*** RECORDS SHOWN Section Begins ***
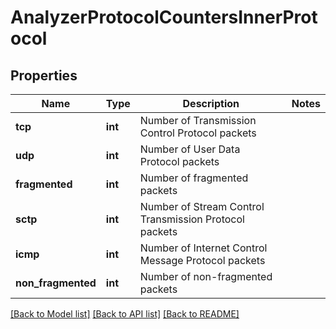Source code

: # AnalyzerProtocolCountersInnerProtocol

## Properties
Name | Type | Description | Notes
------------ | ------------- | ------------- | -------------
**tcp** | **int** | Number of Transmission Control Protocol packets | 
**udp** | **int** | Number of User Data Protocol packets | 
**fragmented** | **int** | Number of fragmented packets | 
**sctp** | **int** | Number of Stream Control Transmission Protocol packets | 
**icmp** | **int** | Number of Internet Control Message Protocol packets | 
**non_fragmented** | **int** | Number of non-fragmented packets | 

[[Back to Model list]](../README.md#documentation-for-models) [[Back to API list]](../README.md#documentation-for-api-endpoints) [[Back to README]](../README.md)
*** RECORDS SHOWN Section Ends ***
EXERCISE BRIEF:
Only the lines above that hold "packets" are wanted. Show every one of them.

RESULT FOR THIS TASK:
**tcp** | **int** | Number of Transmission Control Protocol packets | 
**udp** | **int** | Number of User Data Protocol packets | 
**fragmented** | **int** | Number of fragmented packets | 
**sctp** | **int** | Number of Stream Control Transmission Protocol packets | 
**icmp** | **int** | Number of Internet Control Message Protocol packets | 
**non_fragmented** | **int** | Number of non-fragmented packets | 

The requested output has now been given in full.